───── INPUT MATERIAL
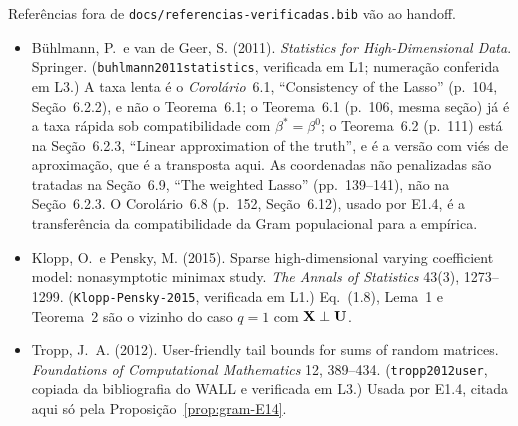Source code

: \documentclass[11pt,a4paper]{article}
\begin{document}
Referências fora de \texttt{docs/referencias-verificadas.bib} vão ao handoff.

\begin{itemize}[nosep, leftmargin=*]
  \item Bühlmann, P.\ e van de Geer, S. (2011). \emph{Statistics for
    High-Dimensional Data}. Springer. (\texttt{buhlmann2011statistics},
    verificada em L1; numeração conferida em L3.) A taxa lenta é o
    \emph{Corolário}~6.1, ``Consistency of the Lasso'' (p.~104, Seção~6.2.2),
    e não o Teorema~6.1; o Teorema~6.1 (p.~106, mesma seção) já é a taxa
    rápida sob compatibilidade com $\beta^{*} = \beta^{0}$; o Teorema~6.2
    (p.~111) está na Seção~6.2.3, ``Linear approximation of the truth'', e é a
    versão com viés de aproximação, que é a transposta aqui. As coordenadas
    não penalizadas são tratadas na Seção~6.9, ``The weighted Lasso''
    (pp.~139--141), não na Seção~6.2.3. O Corolário~6.8 (p.~152, Seção~6.12),
    usado por E1.4, é a transferência da compatibilidade da Gram populacional
    para a empírica.
  \item Klopp, O.\ e Pensky, M. (2015). Sparse high-dimensional varying
    coefficient model: nonasymptotic minimax study. \emph{The Annals of
    Statistics} 43(3), 1273--1299. (\texttt{Klopp-Pensky-2015}, verificada em
    L1.) Eq.~(1.8), Lema~1 e Teorema~2 são o vizinho do caso $q = 1$ com
    $\bX \perp \bU$.
  \item Tropp, J.~A. (2012). User-friendly tail bounds for sums of random
    matrices. \emph{Foundations of Computational Mathematics} 12, 389--434.
    (\texttt{tropp2012user}, copiada da bibliografia do WALL e verificada em
    L3.) Usada por E1.4, citada aqui só pela
    Proposição~\ref{prop:gram-E14}.
\end{itemize}
\end{document}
──────────
__YOUR ASSIGNMENT__:
All records should be output exactly, with the pictures left out.

__ANSWER TO THIS PROBLEM__:
Source code

: \documentclass[11pt,a4paper]{article}
\begin{document}
Referências fora de \texttt{docs/referencias-verificadas.bib} vão ao handoff.

\begin{itemize}[nosep, leftmargin=*]
  \item Bühlmann, P.\ e van de Geer, S. (2011). \emph{Statistics for
    High-Dimensional Data}. Springer. (\texttt{buhlmann2011statistics},
    verificada em L1; numeração conferida em L3.) A taxa lenta é o
    \emph{Corolário}~6.1, ``Consistency of the Lasso'' (p.~104, Seção~6.2.2),
    e não o Teorema~6.1; o Teorema~6.1 (p.~106, mesma seção) já é a taxa
    rápida sob compatibilidade com $\beta^{*} = \beta^{0}$; o Teorema~6.2
    (p.~111) está na Seção~6.2.3, ``Linear approximation of the truth'', e é a
    versão com viés de aproximação, que é a transposta aqui. As coordenadas
    não penalizadas são tratadas na Seção~6.9, ``The weighted Lasso''
    (pp.~139--141), não na Seção~6.2.3. O Corolário~6.8 (p.~152, Seção~6.12),
    usado por E1.4, é a transferência da compatibilidade da Gram populacional
    para a empírica.
  \item Klopp, O.\ e Pensky, M. (2015). Sparse high-dimensional varying
    coefficient model: nonasymptotic minimax study. \emph{The Annals of
    Statistics} 43(3), 1273--1299. (\texttt{Klopp-Pensky-2015}, verificada em
    L1.) Eq.~(1.8), Lema~1 e Teorema~2 são o vizinho do caso $q = 1$ com
    $\bX \perp \bU$.
  \item Tropp, J.~A. (2012). User-friendly tail bounds for sums of random
    matrices. \emph{Foundations of Computational Mathematics} 12, 389--434.
    (\texttt{tropp2012user}, copiada da bibliografia do WALL e verificada em
    L3.) Usada por E1.4, citada aqui só pela
    Proposição~\ref{prop:gram-E14}.
\end{itemize}
\end{document}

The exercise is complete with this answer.